Brief: Every entry is to be returned as it stands, apart from the pictures.

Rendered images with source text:
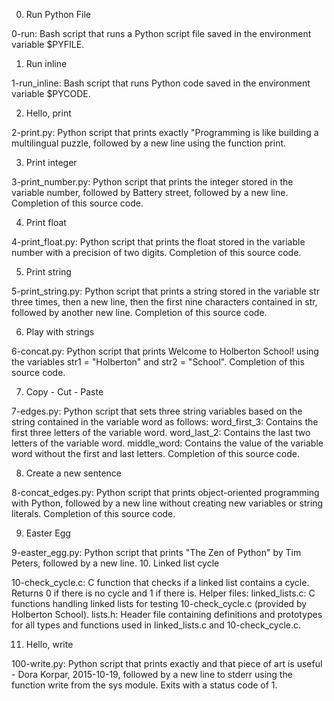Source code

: 0. Run Python File

0-run: Bash script that runs a Python script file saved in the environment variable $PYFILE.


1. Run inline

1-run_inline: Bash script that runs Python code saved in the environment variable $PYCODE.


2. Hello, print

2-print.py: Python script that prints exactly "Programming is like building a multilingual puzzle, followed by a new line using the function print.


3. Print integer

3-print_number.py: Python script that prints the integer stored in the variable number, followed by Battery street, followed by a new line.
Completion of this source code.


4. Print float

4-print_float.py: Python script that prints the float stored in the variable number with a precision of two digits.
Completion of this source code.


5. Print string

5-print_string.py: Python script that prints a string stored in the variable str three times, then a new line, then the first nine characters contained in str, followed by another new line.
Completion of this source code.


6. Play with strings

6-concat.py: Python script that prints Welcome to Holberton School! using the variables str1 = "Holberton" and str2 = "School".
Completion of this source code.


7. Copy - Cut - Paste

7-edges.py: Python script that sets three string variables based on the string contained in the variable word as follows:
word_first_3: Contains the first three letters of the variable word.
word_last_2: Contains the last two letters of the variable word.
middle_word: Contains the value of the variable word without the first and last letters.
Completion of this source code.


8. Create a new sentence

8-concat_edges.py: Python script that prints object-oriented programming with Python, followed by a new line without creating new variables or string literals.
Completion of this source code.


9. Easter Egg

9-easter_egg.py: Python script that prints "The Zen of Python" by Tim Peters, followed by a new line.
10. Linked list cycle

10-check_cycle.c: C function that checks if a linked list contains a cycle.
Returns 0 if there is no cycle and 1 if there is.
Helper files:
linked_lists.c: C functions handling linked lists for testing 10-check_cycle.c (provided by Holberton School).
lists.h: Header file containing definitions and prototypes for all types and functions used in linked_lists.c and 10-check_cycle.c.


11. Hello, write

100-write.py: Python script that prints exactly and that piece of art is useful - Dora Korpar, 2015-10-19, followed by a new line to stderr using the function write from the sys module.
Exits with a status code of 1.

Output of the exercise:
Source code

: 0. Run Python File

0-run: Bash script that runs a Python script file saved in the environment variable $PYFILE.


1. Run inline

1-run_inline: Bash script that runs Python code saved in the environment variable $PYCODE.


2. Hello, print

2-print.py: Python script that prints exactly "Programming is like building a multilingual puzzle, followed by a new line using the function print.


3. Print integer

3-print_number.py: Python script that prints the integer stored in the variable number, followed by Battery street, followed by a new line.
Completion of this source code.


4. Print float

4-print_float.py: Python script that prints the float stored in the variable number with a precision of two digits.
Completion of this source code.


5. Print string

5-print_string.py: Python script that prints a string stored in the variable str three times, then a new line, then the first nine characters contained in str, followed by another new line.
Completion of this source code.


6. Play with strings

6-concat.py: Python script that prints Welcome to Holberton School! using the variables str1 = "Holberton" and str2 = "School".
Completion of this source code.


7. Copy - Cut - Paste

7-edges.py: Python script that sets three string variables based on the string contained in the variable word as follows:
word_first_3: Contains the first three letters of the variable word.
word_last_2: Contains the last two letters of the variable word.
middle_word: Contains the value of the variable word without the first and last letters.
Completion of this source code.


8. Create a new sentence

8-concat_edges.py: Python script that prints object-oriented programming with Python, followed by a new line without creating new variables or string literals.
Completion of this source code.


9. Easter Egg

9-easter_egg.py: Python script that prints "The Zen of Python" by Tim Peters, followed by a new line.
10. Linked list cycle

10-check_cycle.c: C function that checks if a linked list contains a cycle.
Returns 0 if there is no cycle and 1 if there is.
Helper files:
linked_lists.c: C functions handling linked lists for testing 10-check_cycle.c (provided by Holberton School).
lists.h: Header file containing definitions and prototypes for all types and functions used in linked_lists.c and 10-check_cycle.c.


11. Hello, write

100-write.py: Python script that prints exactly and that piece of art is useful - Dora Korpar, 2015-10-19, followed by a new line to stderr using the function write from the sys module.
Exits with a status code of 1.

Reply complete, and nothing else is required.